### About this task
Check every line of the material for the word "제네릭의". Copy those that have it.

### Dataset records
◆ ◆ ◆ ◆ ◆ ◆ ◆

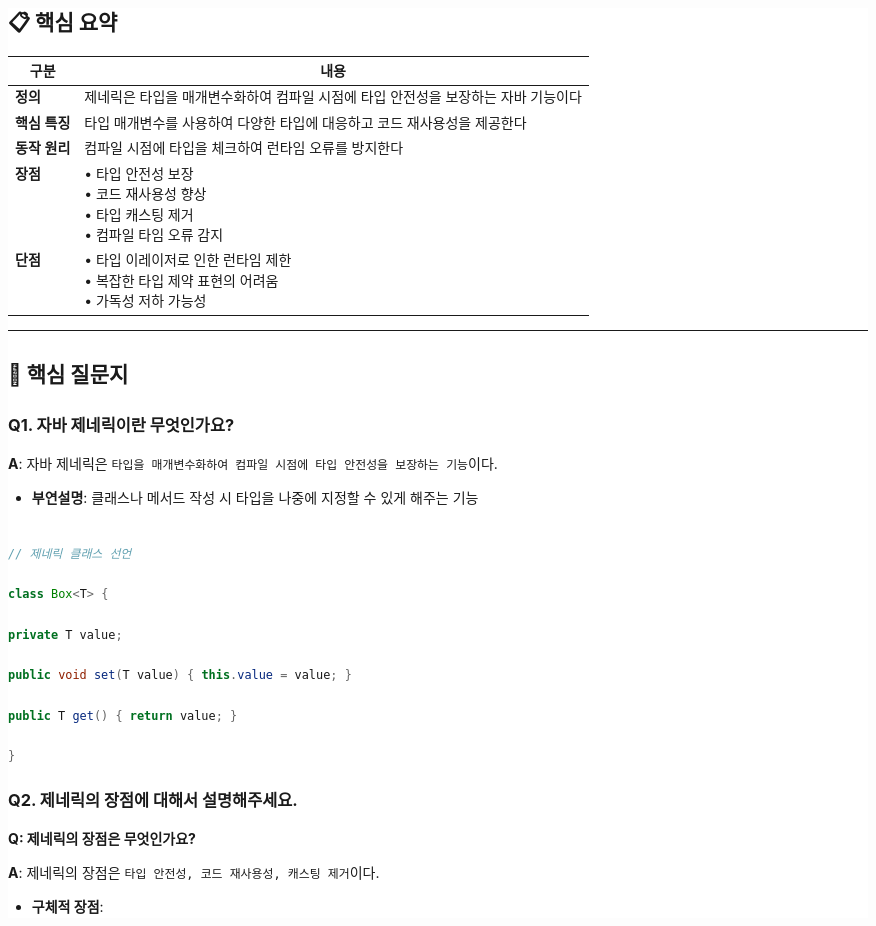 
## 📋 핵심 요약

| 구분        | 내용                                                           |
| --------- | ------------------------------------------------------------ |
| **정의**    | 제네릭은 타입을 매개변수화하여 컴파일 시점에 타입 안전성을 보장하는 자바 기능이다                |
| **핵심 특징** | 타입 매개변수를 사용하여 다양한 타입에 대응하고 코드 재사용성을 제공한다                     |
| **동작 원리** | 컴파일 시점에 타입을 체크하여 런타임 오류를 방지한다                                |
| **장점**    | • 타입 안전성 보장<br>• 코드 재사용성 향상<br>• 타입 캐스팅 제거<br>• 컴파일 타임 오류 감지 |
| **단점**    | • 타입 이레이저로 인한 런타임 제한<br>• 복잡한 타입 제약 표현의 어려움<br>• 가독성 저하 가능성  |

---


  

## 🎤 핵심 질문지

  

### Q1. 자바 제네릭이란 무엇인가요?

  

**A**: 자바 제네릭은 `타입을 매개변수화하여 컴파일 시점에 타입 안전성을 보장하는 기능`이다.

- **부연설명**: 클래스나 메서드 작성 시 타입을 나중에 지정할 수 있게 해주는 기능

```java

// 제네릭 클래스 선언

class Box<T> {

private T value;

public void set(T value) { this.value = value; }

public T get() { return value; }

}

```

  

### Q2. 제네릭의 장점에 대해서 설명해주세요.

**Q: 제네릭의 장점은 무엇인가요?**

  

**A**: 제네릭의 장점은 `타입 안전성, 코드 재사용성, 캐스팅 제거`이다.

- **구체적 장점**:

◆ ◆ ◆ ◆ ◆ ◆ ◆

### Solution below
### Q2. 제네릭의 장점에 대해서 설명해주세요.
**Q: 제네릭의 장점은 무엇인가요?**
**A**: 제네릭의 장점은 `타입 안전성, 코드 재사용성, 캐스팅 제거`이다.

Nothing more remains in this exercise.